--- Information shown ---
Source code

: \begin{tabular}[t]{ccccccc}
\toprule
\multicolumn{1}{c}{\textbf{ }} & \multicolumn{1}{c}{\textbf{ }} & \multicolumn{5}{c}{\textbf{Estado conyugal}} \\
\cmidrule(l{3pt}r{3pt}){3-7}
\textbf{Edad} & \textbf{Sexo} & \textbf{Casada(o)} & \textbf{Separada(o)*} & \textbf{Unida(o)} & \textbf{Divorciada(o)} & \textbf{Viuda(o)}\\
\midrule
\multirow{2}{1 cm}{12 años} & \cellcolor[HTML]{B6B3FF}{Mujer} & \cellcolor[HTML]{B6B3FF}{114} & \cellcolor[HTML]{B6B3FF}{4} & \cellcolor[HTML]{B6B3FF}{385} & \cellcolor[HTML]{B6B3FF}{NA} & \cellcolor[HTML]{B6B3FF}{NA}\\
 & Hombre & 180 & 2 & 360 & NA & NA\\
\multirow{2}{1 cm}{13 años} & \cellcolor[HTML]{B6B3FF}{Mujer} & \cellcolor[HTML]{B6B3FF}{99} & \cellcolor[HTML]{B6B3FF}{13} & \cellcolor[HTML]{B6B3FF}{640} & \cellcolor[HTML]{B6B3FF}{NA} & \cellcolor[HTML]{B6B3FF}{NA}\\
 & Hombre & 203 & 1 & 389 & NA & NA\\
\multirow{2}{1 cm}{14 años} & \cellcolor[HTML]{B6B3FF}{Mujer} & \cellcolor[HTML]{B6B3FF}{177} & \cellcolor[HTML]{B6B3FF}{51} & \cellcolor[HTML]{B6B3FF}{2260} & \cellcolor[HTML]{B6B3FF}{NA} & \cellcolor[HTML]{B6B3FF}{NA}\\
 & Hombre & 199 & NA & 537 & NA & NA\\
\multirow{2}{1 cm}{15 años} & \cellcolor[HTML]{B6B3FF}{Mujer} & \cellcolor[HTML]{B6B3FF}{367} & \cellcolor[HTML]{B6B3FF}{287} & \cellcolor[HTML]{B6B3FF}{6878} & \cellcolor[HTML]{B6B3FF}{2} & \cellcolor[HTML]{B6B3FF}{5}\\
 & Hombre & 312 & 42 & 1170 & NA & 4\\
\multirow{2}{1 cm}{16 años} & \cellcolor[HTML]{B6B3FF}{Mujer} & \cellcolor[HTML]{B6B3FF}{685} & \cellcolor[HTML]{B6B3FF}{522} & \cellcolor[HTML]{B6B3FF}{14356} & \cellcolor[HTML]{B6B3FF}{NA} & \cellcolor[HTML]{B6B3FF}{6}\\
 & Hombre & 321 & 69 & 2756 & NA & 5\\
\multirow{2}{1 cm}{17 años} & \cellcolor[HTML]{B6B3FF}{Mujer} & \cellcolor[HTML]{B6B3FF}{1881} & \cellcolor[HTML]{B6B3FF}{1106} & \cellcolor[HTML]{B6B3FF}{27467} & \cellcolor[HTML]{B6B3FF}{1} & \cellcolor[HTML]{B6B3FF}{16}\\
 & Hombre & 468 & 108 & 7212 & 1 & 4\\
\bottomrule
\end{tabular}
---
▸ **Exercise requirements**:
Your task is to retype the complete material exactly as it was given.

▸ **Exercise output**:
Source code

: \begin{tabular}[t]{ccccccc}
\toprule
\multicolumn{1}{c}{\textbf{ }} & \multicolumn{1}{c}{\textbf{ }} & \multicolumn{5}{c}{\textbf{Estado conyugal}} \\
\cmidrule(l{3pt}r{3pt}){3-7}
\textbf{Edad} & \textbf{Sexo} & \textbf{Casada(o)} & \textbf{Separada(o)*} & \textbf{Unida(o)} & \textbf{Divorciada(o)} & \textbf{Viuda(o)}\\
\midrule
\multirow{2}{1 cm}{12 años} & \cellcolor[HTML]{B6B3FF}{Mujer} & \cellcolor[HTML]{B6B3FF}{114} & \cellcolor[HTML]{B6B3FF}{4} & \cellcolor[HTML]{B6B3FF}{385} & \cellcolor[HTML]{B6B3FF}{NA} & \cellcolor[HTML]{B6B3FF}{NA}\\
 & Hombre & 180 & 2 & 360 & NA & NA\\
\multirow{2}{1 cm}{13 años} & \cellcolor[HTML]{B6B3FF}{Mujer} & \cellcolor[HTML]{B6B3FF}{99} & \cellcolor[HTML]{B6B3FF}{13} & \cellcolor[HTML]{B6B3FF}{640} & \cellcolor[HTML]{B6B3FF}{NA} & \cellcolor[HTML]{B6B3FF}{NA}\\
 & Hombre & 203 & 1 & 389 & NA & NA\\
\multirow{2}{1 cm}{14 años} & \cellcolor[HTML]{B6B3FF}{Mujer} & \cellcolor[HTML]{B6B3FF}{177} & \cellcolor[HTML]{B6B3FF}{51} & \cellcolor[HTML]{B6B3FF}{2260} & \cellcolor[HTML]{B6B3FF}{NA} & \cellcolor[HTML]{B6B3FF}{NA}\\
 & Hombre & 199 & NA & 537 & NA & NA\\
\multirow{2}{1 cm}{15 años} & \cellcolor[HTML]{B6B3FF}{Mujer} & \cellcolor[HTML]{B6B3FF}{367} & \cellcolor[HTML]{B6B3FF}{287} & \cellcolor[HTML]{B6B3FF}{6878} & \cellcolor[HTML]{B6B3FF}{2} & \cellcolor[HTML]{B6B3FF}{5}\\
 & Hombre & 312 & 42 & 1170 & NA & 4\\
\multirow{2}{1 cm}{16 años} & \cellcolor[HTML]{B6B3FF}{Mujer} & \cellcolor[HTML]{B6B3FF}{685} & \cellcolor[HTML]{B6B3FF}{522} & \cellcolor[HTML]{B6B3FF}{14356} & \cellcolor[HTML]{B6B3FF}{NA} & \cellcolor[HTML]{B6B3FF}{6}\\
 & Hombre & 321 & 69 & 2756 & NA & 5\\
\multirow{2}{1 cm}{17 años} & \cellcolor[HTML]{B6B3FF}{Mujer} & \cellcolor[HTML]{B6B3FF}{1881} & \cellcolor[HTML]{B6B3FF}{1106} & \cellcolor[HTML]{B6B3FF}{27467} & \cellcolor[HTML]{B6B3FF}{1} & \cellcolor[HTML]{B6B3FF}{16}\\
 & Hombre & 468 & 108 & 7212 & 1 & 4\\
\bottomrule
\end{tabular}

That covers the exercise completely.